[Items from a dataset]
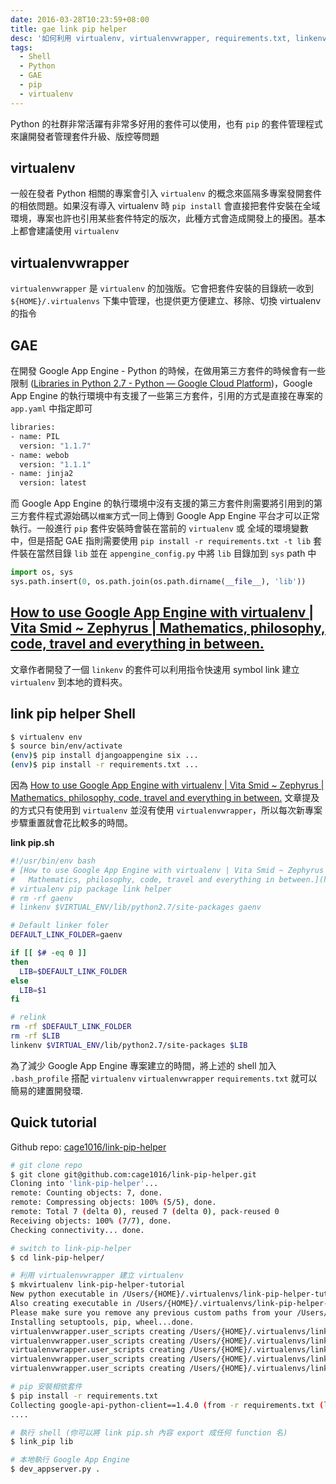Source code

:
 ```yaml
---
date: 2016-03-28T10:23:59+08:00
title: gae link pip helper
desc: '如何利用 virtualenv, virtualenvwrapper, requirements.txt, linkenv, link_pip 快速建置 Google App Engine - Python 開發環境'
tags:
  - Shell
  - Python
  - GAE
  - pip
  - virtualenv
---
```


Python 的社群非常活躍有非常多好用的套件可以使用，也有 `pip` 的套件管理程式來讓開發者管理套件升級、版控等問題

<!--more-->

## virtualenv

一般在發者 Python 相關的專案會引入 `virtualenv` 的概念來區隔多專案發開套件的相依問題。如果沒有導入 virtualenv 時 `pip install` 會直接把套件安裝在全域環境，專案也許也引用某些套件特定的版次，此種方式會造成開發上的擾困。基本上都會建議使用 `virtualenv`

## virtualenvwrapper

`virtualenvwrapper` 是 `virtualenv` 的加強版。它會把套件安裝的目錄統一收到 `${HOME}/.virtualenvs` 下集中管理，也提供更方便建立、移除、切換 virtualenv 的指令

## GAE

在開發 Google App Engine - Python 的時候，在做用第三方套件的時候會有一些限制 ([Libraries in Python 2.7 - Python — Google Cloud Platform](https://goo.gl/GV1oxu))，Google App Engine 的執行環境中有支援了一些第三方套件，引用的方式是直接在專案的 `app.yaml` 中指定即可

```bash
libraries:
- name: PIL
  version: "1.1.7"
- name: webob
  version: "1.1.1"
- name: jinja2
  version: latest  
```

而 Google App Engine 的執行環境中沒有支援的第三方套件則需要將引用到的第三方套件程式源始碼以`檔案`方式一同上傳到 Google App Engine 平台才可以正常執行。一般進行 `pip` 套件安裝時會裝在當前的 `virtualenv` 或 全域的環境變數中，但是搭配 GAE 指則需要使用 `pip install -r requirements.txt -t lib` 套件裝在當然目錄 `lib` 並在 `appengine_config.py` 中將 `lib` 目錄加到 `sys` path 中

```python
import os, sys
sys.path.insert(0, os.path.join(os.path.dirname(__file__), 'lib'))
```

## [How to use Google App Engine with virtualenv | Vita Smid ~ Zephyrus | Mathematics, philosophy, code, travel and everything in between.](http://ze.phyr.us/appengine-virtualenv/)

文章作者開發了一個 `linkenv` 的套件可以利用指令快速用 symbol link 建立 `virtualenv` 到本地的資料夾。

## link pip helper Shell

```bash
$ virtualenv env
$ source bin/env/activate
(env)$ pip install djangoappengine six ...
(env)$ pip install -r requirements.txt ...
```

因為 [How to use Google App Engine with virtualenv | Vita Smid ~ Zephyrus | Mathematics, philosophy, code, travel and everything in between.](http://ze.phyr.us/appengine-virtualenv/) 文章提及的方式只有使用到 `virtualenv` 並沒有使用 `virtualenvwrapper`，所以每次新專案步驟重置就會花比較多的時間。

__link pip.sh__

```bash
#!/usr/bin/env bash
# [How to use Google App Engine with virtualenv | Vita Smid ~ Zephyrus |
#   Mathematics, philosophy, code, travel and everything in between.](http://ze.phyr.us/appengine-virtualenv/)
# virtualenv pip package link helper
# rm -rf gaenv
# linkenv $VIRTUAL_ENV/lib/python2.7/site-packages gaenv

# Default linker foler
DEFAULT_LINK_FOLDER=gaenv

if [[ $# -eq 0 ]]
then
  LIB=$DEFAULT_LINK_FOLDER
else
  LIB=$1
fi

# relink
rm -rf $DEFAULT_LINK_FOLDER
rm -rf $LIB
linkenv $VIRTUAL_ENV/lib/python2.7/site-packages $LIB
```

為了減少 Google App Engine 專案建立的時間，將上述的 shell 加入 `.bash_profile` 搭配 `virtualenv` `virtualenvwrapper` `requirements.txt` 就可以簡易的建置開發環.

## Quick tutorial

Github repo: [cage1016/link-pip-helper](https://github.com/cage1016/link-pip-helper)

```bash
# git clone repo
$ git clone git@github.com:cage1016/link-pip-helper.git
Cloning into 'link-pip-helper'...
remote: Counting objects: 7, done.
remote: Compressing objects: 100% (5/5), done.
remote: Total 7 (delta 0), reused 7 (delta 0), pack-reused 0
Receiving objects: 100% (7/7), done.
Checking connectivity... done.

# switch to link-pip-helper
$ cd link-pip-helper/

# 利用 virtualenvwrapper 建立 virtualenv
$ mkvirtualenv link-pip-helper-tutorial
New python executable in /Users/{HOME}/.virtualenvs/link-pip-helper-tutorial/bin/python2.7
Also creating executable in /Users/{HOME}/.virtualenvs/link-pip-helper-tutorial/bin/python
Please make sure you remove any previous custom paths from your /Users/{HOME}/.pydistutils.cfg file.
Installing setuptools, pip, wheel...done.
virtualenvwrapper.user_scripts creating /Users/{HOME}/.virtualenvs/link-pip-helper-tutorial/bin/predeactivate
virtualenvwrapper.user_scripts creating /Users/{HOME}/.virtualenvs/link-pip-helper-tutorial/bin/postdeactivate
virtualenvwrapper.user_scripts creating /Users/{HOME}/.virtualenvs/link-pip-helper-tutorial/bin/preactivate
virtualenvwrapper.user_scripts creating /Users/{HOME}/.virtualenvs/link-pip-helper-tutorial/bin/postactivate
virtualenvwrapper.user_scripts creating /Users/{HOME}/.virtualenvs/link-pip-helper-tutorial/bin/get_env_details

# pip 安裝相依套件
$ pip install -r requirements.txt
Collecting google-api-python-client==1.4.0 (from -r requirements.txt (line 1))
....

# 執行 shell (你可以將 link pip.sh 內容 export 成任何 function 名)
$ link_pip lib

# 本地執行 Google App Engine
$ dev_appserver.py .
```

== PROBLEM TO WORK ON ==
Can the entries above be repeated exactly, without their pictures?

== YOUR RESPONSE ==
Source code

:
 ```yaml
---
date: 2016-03-28T10:23:59+08:00
title: gae link pip helper
desc: '如何利用 virtualenv, virtualenvwrapper, requirements.txt, linkenv, link_pip 快速建置 Google App Engine - Python 開發環境'
tags:
  - Shell
  - Python
  - GAE
  - pip
  - virtualenv
---
```


Python 的社群非常活躍有非常多好用的套件可以使用，也有 `pip` 的套件管理程式來讓開發者管理套件升級、版控等問題

<!--more-->

## virtualenv

一般在發者 Python 相關的專案會引入 `virtualenv` 的概念來區隔多專案發開套件的相依問題。如果沒有導入 virtualenv 時 `pip install` 會直接把套件安裝在全域環境，專案也許也引用某些套件特定的版次，此種方式會造成開發上的擾困。基本上都會建議使用 `virtualenv`

## virtualenvwrapper

`virtualenvwrapper` 是 `virtualenv` 的加強版。它會把套件安裝的目錄統一收到 `${HOME}/.virtualenvs` 下集中管理，也提供更方便建立、移除、切換 virtualenv 的指令

## GAE

在開發 Google App Engine - Python 的時候，在做用第三方套件的時候會有一些限制 ([Libraries in Python 2.7 - Python — Google Cloud Platform](https://goo.gl/GV1oxu))，Google App Engine 的執行環境中有支援了一些第三方套件，引用的方式是直接在專案的 `app.yaml` 中指定即可

```bash
libraries:
- name: PIL
  version: "1.1.7"
- name: webob
  version: "1.1.1"
- name: jinja2
  version: latest  
```

而 Google App Engine 的執行環境中沒有支援的第三方套件則需要將引用到的第三方套件程式源始碼以`檔案`方式一同上傳到 Google App Engine 平台才可以正常執行。一般進行 `pip` 套件安裝時會裝在當前的 `virtualenv` 或 全域的環境變數中，但是搭配 GAE 指則需要使用 `pip install -r requirements.txt -t lib` 套件裝在當然目錄 `lib` 並在 `appengine_config.py` 中將 `lib` 目錄加到 `sys` path 中

```python
import os, sys
sys.path.insert(0, os.path.join(os.path.dirname(__file__), 'lib'))
```

## [How to use Google App Engine with virtualenv | Vita Smid ~ Zephyrus | Mathematics, philosophy, code, travel and everything in between.](http://ze.phyr.us/appengine-virtualenv/)

文章作者開發了一個 `linkenv` 的套件可以利用指令快速用 symbol link 建立 `virtualenv` 到本地的資料夾。

## link pip helper Shell

```bash
$ virtualenv env
$ source bin/env/activate
(env)$ pip install djangoappengine six ...
(env)$ pip install -r requirements.txt ...
```

因為 [How to use Google App Engine with virtualenv | Vita Smid ~ Zephyrus | Mathematics, philosophy, code, travel and everything in between.](http://ze.phyr.us/appengine-virtualenv/) 文章提及的方式只有使用到 `virtualenv` 並沒有使用 `virtualenvwrapper`，所以每次新專案步驟重置就會花比較多的時間。

__link pip.sh__

```bash
#!/usr/bin/env bash
# [How to use Google App Engine with virtualenv | Vita Smid ~ Zephyrus |
#   Mathematics, philosophy, code, travel and everything in between.](http://ze.phyr.us/appengine-virtualenv/)
# virtualenv pip package link helper
# rm -rf gaenv
# linkenv $VIRTUAL_ENV/lib/python2.7/site-packages gaenv

# Default linker foler
DEFAULT_LINK_FOLDER=gaenv

if [[ $# -eq 0 ]]
then
  LIB=$DEFAULT_LINK_FOLDER
else
  LIB=$1
fi

# relink
rm -rf $DEFAULT_LINK_FOLDER
rm -rf $LIB
linkenv $VIRTUAL_ENV/lib/python2.7/site-packages $LIB
```

為了減少 Google App Engine 專案建立的時間，將上述的 shell 加入 `.bash_profile` 搭配 `virtualenv` `virtualenvwrapper` `requirements.txt` 就可以簡易的建置開發環.

## Quick tutorial

Github repo: [cage1016/link-pip-helper](https://github.com/cage1016/link-pip-helper)

```bash
# git clone repo
$ git clone git@github.com:cage1016/link-pip-helper.git
Cloning into 'link-pip-helper'...
remote: Counting objects: 7, done.
remote: Compressing objects: 100% (5/5), done.
remote: Total 7 (delta 0), reused 7 (delta 0), pack-reused 0
Receiving objects: 100% (7/7), done.
Checking connectivity... done.

# switch to link-pip-helper
$ cd link-pip-helper/

# 利用 virtualenvwrapper 建立 virtualenv
$ mkvirtualenv link-pip-helper-tutorial
New python executable in /Users/{HOME}/.virtualenvs/link-pip-helper-tutorial/bin/python2.7
Also creating executable in /Users/{HOME}/.virtualenvs/link-pip-helper-tutorial/bin/python
Please make sure you remove any previous custom paths from your /Users/{HOME}/.pydistutils.cfg file.
Installing setuptools, pip, wheel...done.
virtualenvwrapper.user_scripts creating /Users/{HOME}/.virtualenvs/link-pip-helper-tutorial/bin/predeactivate
virtualenvwrapper.user_scripts creating /Users/{HOME}/.virtualenvs/link-pip-helper-tutorial/bin/postdeactivate
virtualenvwrapper.user_scripts creating /Users/{HOME}/.virtualenvs/link-pip-helper-tutorial/bin/preactivate
virtualenvwrapper.user_scripts creating /Users/{HOME}/.virtualenvs/link-pip-helper-tutorial/bin/postactivate
virtualenvwrapper.user_scripts creating /Users/{HOME}/.virtualenvs/link-pip-helper-tutorial/bin/get_env_details

# pip 安裝相依套件
$ pip install -r requirements.txt
Collecting google-api-python-client==1.4.0 (from -r requirements.txt (line 1))
....

# 執行 shell (你可以將 link pip.sh 內容 export 成任何 function 名)
$ link_pip lib

# 本地執行 Google App Engine
$ dev_appserver.py .
```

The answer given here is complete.